EXERCISE REQUIREMENTS :: Your output should be each line from the material below that has the word "toepassen".

SUPPLIED DATA ::
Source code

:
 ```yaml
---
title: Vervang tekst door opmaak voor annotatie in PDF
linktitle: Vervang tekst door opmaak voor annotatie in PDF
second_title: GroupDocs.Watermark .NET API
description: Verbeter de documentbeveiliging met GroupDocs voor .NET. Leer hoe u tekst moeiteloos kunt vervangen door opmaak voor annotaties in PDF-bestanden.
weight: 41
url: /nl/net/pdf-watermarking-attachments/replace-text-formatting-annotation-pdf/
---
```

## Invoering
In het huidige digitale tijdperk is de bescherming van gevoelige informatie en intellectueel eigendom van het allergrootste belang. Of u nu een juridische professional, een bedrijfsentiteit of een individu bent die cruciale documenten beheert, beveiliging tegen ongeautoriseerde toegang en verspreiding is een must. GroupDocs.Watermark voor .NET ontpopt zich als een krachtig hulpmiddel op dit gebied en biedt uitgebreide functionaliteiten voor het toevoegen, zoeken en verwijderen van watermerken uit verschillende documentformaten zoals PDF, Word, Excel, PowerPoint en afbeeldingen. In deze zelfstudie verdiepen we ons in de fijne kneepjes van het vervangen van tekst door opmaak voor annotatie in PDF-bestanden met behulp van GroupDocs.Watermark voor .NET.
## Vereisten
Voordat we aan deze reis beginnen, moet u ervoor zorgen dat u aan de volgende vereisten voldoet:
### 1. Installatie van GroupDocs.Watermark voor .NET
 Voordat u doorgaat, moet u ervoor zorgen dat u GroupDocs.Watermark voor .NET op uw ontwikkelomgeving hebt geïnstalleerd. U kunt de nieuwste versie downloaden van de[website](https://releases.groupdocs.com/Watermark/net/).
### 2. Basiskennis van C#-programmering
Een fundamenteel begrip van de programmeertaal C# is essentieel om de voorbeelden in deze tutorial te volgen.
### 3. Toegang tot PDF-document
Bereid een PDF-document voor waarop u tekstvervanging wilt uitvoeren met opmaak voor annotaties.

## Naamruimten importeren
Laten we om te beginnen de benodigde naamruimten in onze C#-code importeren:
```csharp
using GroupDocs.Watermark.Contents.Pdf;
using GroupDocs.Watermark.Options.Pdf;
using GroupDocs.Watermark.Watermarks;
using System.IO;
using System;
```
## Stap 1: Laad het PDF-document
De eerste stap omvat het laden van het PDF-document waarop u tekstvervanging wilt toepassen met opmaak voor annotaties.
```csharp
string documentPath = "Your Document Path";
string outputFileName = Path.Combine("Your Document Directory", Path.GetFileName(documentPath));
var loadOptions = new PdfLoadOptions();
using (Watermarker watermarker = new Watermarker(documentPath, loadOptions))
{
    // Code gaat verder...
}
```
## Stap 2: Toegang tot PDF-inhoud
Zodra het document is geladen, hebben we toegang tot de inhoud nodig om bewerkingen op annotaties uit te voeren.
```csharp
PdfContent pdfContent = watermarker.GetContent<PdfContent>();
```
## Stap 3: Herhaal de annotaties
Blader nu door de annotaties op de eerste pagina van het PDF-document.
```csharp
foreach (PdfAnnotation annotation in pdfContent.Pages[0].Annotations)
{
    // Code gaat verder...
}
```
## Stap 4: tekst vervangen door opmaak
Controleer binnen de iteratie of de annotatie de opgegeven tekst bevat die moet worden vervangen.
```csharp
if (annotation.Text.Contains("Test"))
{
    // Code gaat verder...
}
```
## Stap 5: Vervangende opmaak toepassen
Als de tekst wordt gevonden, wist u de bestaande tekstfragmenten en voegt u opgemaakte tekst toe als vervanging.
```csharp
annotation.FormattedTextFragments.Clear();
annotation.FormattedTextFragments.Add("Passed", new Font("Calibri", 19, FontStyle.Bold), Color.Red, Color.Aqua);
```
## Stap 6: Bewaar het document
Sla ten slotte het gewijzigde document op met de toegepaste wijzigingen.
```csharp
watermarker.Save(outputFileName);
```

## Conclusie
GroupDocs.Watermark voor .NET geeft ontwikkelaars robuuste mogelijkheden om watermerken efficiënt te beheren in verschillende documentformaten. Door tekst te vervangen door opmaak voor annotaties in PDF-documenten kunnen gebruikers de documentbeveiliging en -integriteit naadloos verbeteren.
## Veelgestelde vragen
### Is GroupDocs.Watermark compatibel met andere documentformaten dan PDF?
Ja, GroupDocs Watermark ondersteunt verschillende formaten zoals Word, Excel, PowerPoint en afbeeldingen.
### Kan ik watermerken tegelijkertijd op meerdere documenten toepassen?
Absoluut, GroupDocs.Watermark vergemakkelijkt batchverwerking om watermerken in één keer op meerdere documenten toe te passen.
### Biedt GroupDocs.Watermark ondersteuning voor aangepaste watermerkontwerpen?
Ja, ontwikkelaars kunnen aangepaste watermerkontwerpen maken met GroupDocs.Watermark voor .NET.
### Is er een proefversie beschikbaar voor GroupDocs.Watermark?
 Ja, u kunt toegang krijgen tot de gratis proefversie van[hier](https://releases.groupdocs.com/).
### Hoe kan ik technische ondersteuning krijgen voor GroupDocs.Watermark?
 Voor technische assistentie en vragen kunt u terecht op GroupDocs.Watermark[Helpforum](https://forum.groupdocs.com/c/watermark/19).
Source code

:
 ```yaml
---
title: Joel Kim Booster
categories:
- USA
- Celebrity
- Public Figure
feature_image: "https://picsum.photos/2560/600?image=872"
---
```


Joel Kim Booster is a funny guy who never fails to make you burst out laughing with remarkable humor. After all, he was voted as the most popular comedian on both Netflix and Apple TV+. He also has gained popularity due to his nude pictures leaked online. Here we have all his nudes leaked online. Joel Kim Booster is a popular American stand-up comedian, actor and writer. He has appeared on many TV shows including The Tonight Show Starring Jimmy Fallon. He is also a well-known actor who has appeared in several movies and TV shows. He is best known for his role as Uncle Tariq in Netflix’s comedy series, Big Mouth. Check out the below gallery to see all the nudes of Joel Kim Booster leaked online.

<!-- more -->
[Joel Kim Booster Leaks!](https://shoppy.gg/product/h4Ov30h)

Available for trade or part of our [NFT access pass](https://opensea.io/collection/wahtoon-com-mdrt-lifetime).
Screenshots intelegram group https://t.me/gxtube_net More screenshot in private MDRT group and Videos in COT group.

RESPONSE TO THIS TASK ::
De eerste stap omvat het laden van het PDF-document waarop u tekstvervanging wilt toepassen met opmaak voor annotaties.
## Stap 5: Vervangende opmaak toepassen
### Kan ik watermerken tegelijkertijd op meerdere documenten toepassen?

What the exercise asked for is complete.